A gennaio, il Giappone ha firmato un patto di cooperazione nel settore della difesa con l’Australia, il primo accordo del genere per Canberra oltre agli Stati Uniti, che sono l’unico alleato del Giappone.

Il Giappone negli ultimi anni ha ampliato in modo significativo i colloqui sulla sicurezza e le esercitazioni congiunte con gli Stati Uniti e altri partner che condividono le sue preoccupazioni sull’affermazione della Cina delle sue rivendicazioni territoriali nella regione, che ospita alcune delle rotte marittime più trafficate del mondo.

Il Giappone è particolarmente preoccupato per l’attività militare e della guardia costiera cinese nel Mar Cinese Orientale vicino alle isole Senkaku controllate dai giapponesi, che anche la Cina rivendica e chiama Diaoyu.

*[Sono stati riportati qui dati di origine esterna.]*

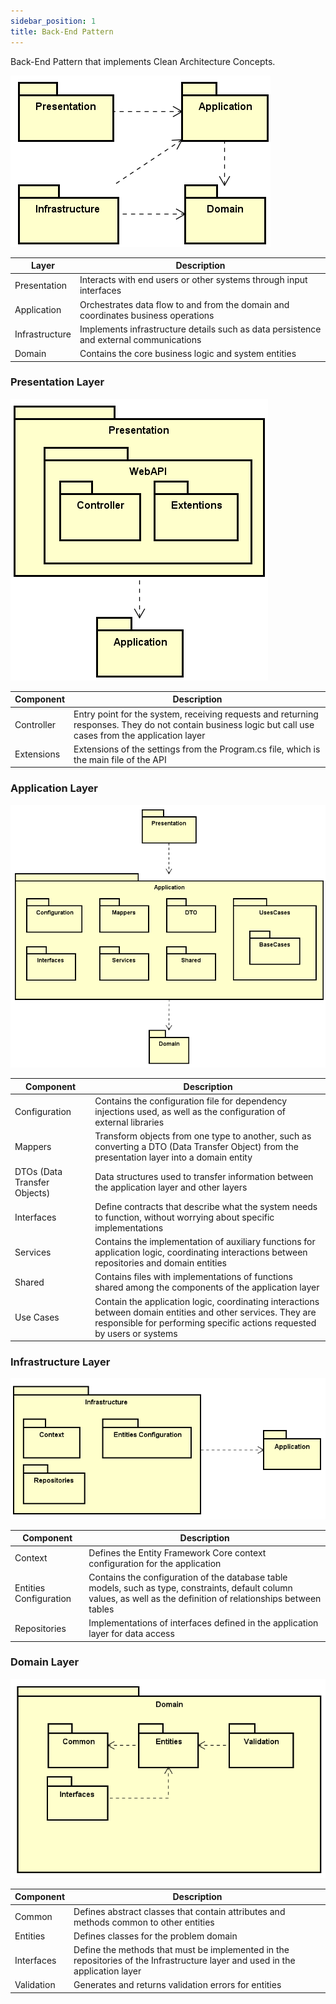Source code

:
 ```yaml
---
sidebar_position: 1
title: Back-End Pattern
---
```


Back-End Pattern that implements Clean Architecture Concepts.

![alt text](Overview.png)

|Layer| Description    |
|------|--------------|
|Presentation|Interacts with end users or other systems through input interfaces|
|Application|Orchestrates data flow to and from the domain and coordinates business operations|
|Infrastructure|Implements infrastructure details such as data persistence and external communications|
|Domain|Contains the core business logic and system entities|

### Presentation Layer

![alt text](persentation.png)

|Component| Description    |
|------|--------------|
|Controller|Entry point for the system, receiving requests and returning responses. They do not contain business logic but call use cases from the application layer|
|Extensions|Extensions of the settings from the Program.cs file, which is the main file of the API|

### Application Layer

![alt text](application.png)

|Component| Description    |
|------|--------------|
|Configuration|Contains the configuration file for dependency injections used, as well as the configuration of external libraries|
|Mappers|Transform objects from one type to another, such as converting a DTO (Data Transfer Object) from the presentation layer into a domain entity|
|DTOs (Data Transfer Objects)| Data structures used to transfer information between the application layer and other layers|
|Interfaces|Define contracts that describe what the system needs to function, without worrying about specific implementations|
|Services|Contains the implementation of auxiliary functions for application logic, coordinating interactions between repositories and domain entities|
|Shared|Contains files with implementations of functions shared among the components of the application layer|
|Use Cases|Contain the application logic, coordinating interactions between domain entities and other services. They are responsible for performing specific actions requested by users or systems|

### Infrastructure Layer

![alt text](infrastruture.png)

|Component| Description    |
|------|--------------|
|Context|Defines the Entity Framework Core context configuration for the application|
|Entities Configuration|Contains the configuration of the database table models, such as type, constraints, default column values, as well as the definition of relationships between tables|
|Repositories|Implementations of interfaces defined in the application layer for data access|

### Domain Layer

![alt text](domain.png)

|Component| Description    |
|------|--------------|
|Common|Defines abstract classes that contain attributes and methods common to other entities|
|Entities|Defines classes for the problem domain|
|Interfaces|Define the methods that must be implemented in the repositories of the Infrastructure layer and used in the application layer|
|Validation|Generates and returns validation errors for entities|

La Cina, le Filippine, il Vietnam, Taiwan, la Malesia e il Brunei sono bloccate da decenni in una situazione di stallo territoriale sempre più tesa nel trafficato corso d’acqua nel Mar Cinese Meridionale.

L’accordo di sabato tra Giappone e Filippine è arrivato un giorno dopo che il presidente cinese Xi Jinping ha detto al presidente filippino uscente Rodrigo Duterte che Pechino e Manila hanno gestito correttamente le loro controversie nel Mar Cinese Meridionale e che “la sicurezza regionale non può essere raggiunta rafforzando le alleanze militari”, secondo la Cina ufficiale dell’agenzia di stampa Xinhua.